If Carrier's Constraint is real, it should be true for all air-breathing vertebrates that have paired lungs. In this study, which is explicitly an "idea paper," I shall argue that it must apply also to aquatic air-breathing tetrapods, and I shall explore some of the implications of this argument. Fortunately, the mechanics, anatomy, and physiology of swimming are now well studied (see Maddock et al. 1994 for recent advances), and there are good analyses of swimming among extinct vertebrates (see Webb and Buffrénil 1990, Riess and Frey 1991, and Massare 1994 for recent overviews).


The life-style of aquatic air-breathers usually requires feeding and locomotion under the water surface, while respiration requires visits to the surface. If air-breathing aquatic animals are to perform at high sustained levels, they must visit the surface relatively frequently.
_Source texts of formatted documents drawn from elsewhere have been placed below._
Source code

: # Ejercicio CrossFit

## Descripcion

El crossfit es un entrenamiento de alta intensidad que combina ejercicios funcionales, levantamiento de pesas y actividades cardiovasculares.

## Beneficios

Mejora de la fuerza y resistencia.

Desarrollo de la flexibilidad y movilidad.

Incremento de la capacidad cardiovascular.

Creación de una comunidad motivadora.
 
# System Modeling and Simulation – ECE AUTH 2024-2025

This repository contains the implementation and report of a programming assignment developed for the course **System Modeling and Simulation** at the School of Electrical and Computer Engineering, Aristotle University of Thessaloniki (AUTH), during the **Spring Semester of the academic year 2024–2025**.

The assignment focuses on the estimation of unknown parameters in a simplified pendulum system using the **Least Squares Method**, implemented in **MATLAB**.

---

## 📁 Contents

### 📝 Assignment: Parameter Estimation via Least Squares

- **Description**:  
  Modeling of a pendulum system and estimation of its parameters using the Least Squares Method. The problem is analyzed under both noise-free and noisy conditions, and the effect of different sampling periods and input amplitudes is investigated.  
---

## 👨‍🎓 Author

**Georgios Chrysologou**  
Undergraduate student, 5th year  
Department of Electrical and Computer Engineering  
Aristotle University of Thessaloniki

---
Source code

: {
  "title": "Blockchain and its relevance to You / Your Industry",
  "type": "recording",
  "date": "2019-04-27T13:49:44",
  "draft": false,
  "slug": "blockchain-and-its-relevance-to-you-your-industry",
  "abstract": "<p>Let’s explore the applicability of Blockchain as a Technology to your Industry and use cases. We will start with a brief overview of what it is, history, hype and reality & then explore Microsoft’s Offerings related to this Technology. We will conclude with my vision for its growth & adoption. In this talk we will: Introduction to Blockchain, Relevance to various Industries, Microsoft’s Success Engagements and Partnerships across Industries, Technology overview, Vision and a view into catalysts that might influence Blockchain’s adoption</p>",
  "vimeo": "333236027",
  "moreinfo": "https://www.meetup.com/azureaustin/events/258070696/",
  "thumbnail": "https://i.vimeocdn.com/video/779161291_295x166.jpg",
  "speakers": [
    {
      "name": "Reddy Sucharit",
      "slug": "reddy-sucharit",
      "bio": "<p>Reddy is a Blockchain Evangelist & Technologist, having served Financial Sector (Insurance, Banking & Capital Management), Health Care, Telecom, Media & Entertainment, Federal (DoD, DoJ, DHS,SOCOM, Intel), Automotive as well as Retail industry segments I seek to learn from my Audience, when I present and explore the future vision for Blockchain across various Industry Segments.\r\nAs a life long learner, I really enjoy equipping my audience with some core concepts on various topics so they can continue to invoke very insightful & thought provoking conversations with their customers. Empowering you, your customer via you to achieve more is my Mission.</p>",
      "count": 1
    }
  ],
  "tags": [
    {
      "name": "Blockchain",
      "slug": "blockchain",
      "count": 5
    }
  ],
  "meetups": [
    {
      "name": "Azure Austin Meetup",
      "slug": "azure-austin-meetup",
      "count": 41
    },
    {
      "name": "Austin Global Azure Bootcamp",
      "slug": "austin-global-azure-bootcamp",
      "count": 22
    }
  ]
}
Aquatic air-breathers are likely to have longer times between breaths than their terrestrial counterparts, but Carrier's Constraint still operates as the animal breathes at the surface, if it has laterally flexing, fish-like locomotion. Unless it avoids Carrier's Constraint, an aquatic air-breather cannot breathe while it swims (fast). So air-breathing swimmers with strong lateral flexure do not swim at high sustained performance levels, though they may be very well suited to ambush tactics: crocodiles are the perfect example.

Tetrapods primitively have no solution to Carrier's Constraint, and many groups of living and extinct aquatic air-breathers have no apparent adaptations for avoiding Carrier's Constraint: these include quadrupedal amphibians, advanced crocodilians, mesosaurs, and the diapsids in Carroll's (1985) "functional category 3": askeptosaurids, pleurosaurs, aigialosaurs, and dolichosaurs.
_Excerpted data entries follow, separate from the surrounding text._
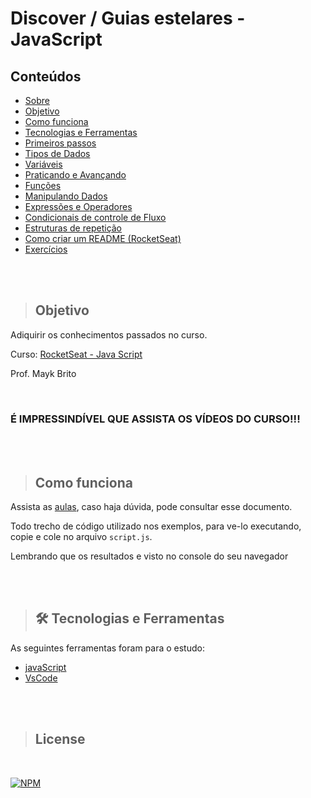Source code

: # Discover / Guias estelares - JavaScript

## **Conteúdos**
<!--ts-->

- [Sobre](./sobre)
- [Objetivo](#objetivo)
- [Como funciona](#comoFunciona)
- [Tecnologias e Ferramentas](#tecnologiasFerramentas)
- [Primeiros passos](./Readme/PrimeirosPassos.md)
- [Tipos de Dados](./Readme/TiposDeDados.md)
- [Variáveis](./Readme/Variaveis.md)
- [Praticando e Avançando](./Readme/PraticandoAvancando.md)
- [Funções](./Readme/Funcoes.md)
- [Manipulando Dados](./Readme/ManipulandoDados.md)
- [Expressões e Operadores](./Readme/ExpressoesOperadores.md)
- [Condicionais de controle de Fluxo](./Readme/CondicionaisControFluxo.md)
- [Estruturas de repetição](./Readme/EstruturaRepetição.md)
- [Como criar um README (RocketSeat)](https://blog.rocketseat.com.br/como-fazer-um-bom-readme/)
- [Exercícios](#como-usar)

<!--te-->

<br><br>

> ## **Objetivo**

Adiquirir os conhecimentos passados no curso.

Curso: [RocketSeat - Java Script](https://app.rocketseat.com.br/node/o-guia-estelar-de-java-script)

Prof. Mayk Brito

<br>

### **É IMPRESSINDÍVEL QUE ASSISTA OS VÍDEOS DO CURSO!!!**

<br><br>

> ## **Como funciona**

Assista as [aulas](https://app.rocketseat.com.br/node/o-guia-estelar-de-java-script), caso haja dúvida, pode consultar esse documento.

Todo trecho de código utilizado nos exemplos, para ve-lo executando, copie e cole no arquivo `script.js`.

Lembrando que os resultados e visto no console do seu navegador

<br><br>

<a id="tecnologiasFerramentas"></a>

> ## **🛠 Tecnologias e Ferramentas**

As seguintes ferramentas foram para o estudo:

- [javaScript](https://developer.mozilla.org/pt-BR/docs/Web/JavaScript)
- [VsCode](https://code.visualstudio.com/)

<br><br>

> ## **License**

<br>

[![NPM](https://img.shields.io/apm/l/react)](https://github.com/epapini/Discover-GuiaEstelares-JavaScript/blob/main/Readme/LICENSE)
Some aquatic air-breathers have evolved special adaptations to optimize performance underwater in lengthy dives, using stored oxygen. Crocodiles have evolved an extraordinary tolerance for blood acidosis, and can maintain vigorous anaerobic activity for a considerable time (Bennett et al. 1985). Penguins are extraordinary underwater swimmers, in terms of both physiology and efficiency (Culik et al. 1995). However, Carrier's Constraint does not apply to diving performance, because divers do not try to breathe and swim fast at the same time: the surface visit after a dive is usually a time for resting and recuperation. Spectacular adaptations for prolonged diving have been evolved several times in living mammals and birds, and at least once along some extinct reptiles, the mosasaurs. Some mosasaurs have skeletal damage diagnostic of exposure to the "bends", so one can infer unambiguously that they were diving deeply-too deep for their own good, in the case of the individuals in question (Rothschild and Martin 1988; Martin and Rothschild 1989). Despite all these examples of prolonged activity under water, we are not discussing a capability for sustained locomotory performance: these animals are adapting ways to maximize performance on stored oxygen.

A few aquatic air-breathers are fishes, and a few are amphibians, and they may have been continuously associated with aquatic habitats during their evolution. But all amniotes are primitively adapted to life in air, with a reproductive stage-the amniotic egg-that must be laid on land. Therefore, those amniotes that are aquatic air-breathers have successfully re-invaded aquatic environments in the face of competition from gill-breathers. We have not yet established the performance limits of the most efficient and powerful gill-breathers: every time new apparatus is introduced to measure performance levels more effectively, higher levels of performance are discovered (see, for example, new information on sharks and tuna in Graham et al. 1994). How can intermittent air-breathers compete successfully with continuous gill-breathers? We should be able to identify the adaptive systems that have allowed them to achieve such a way of life.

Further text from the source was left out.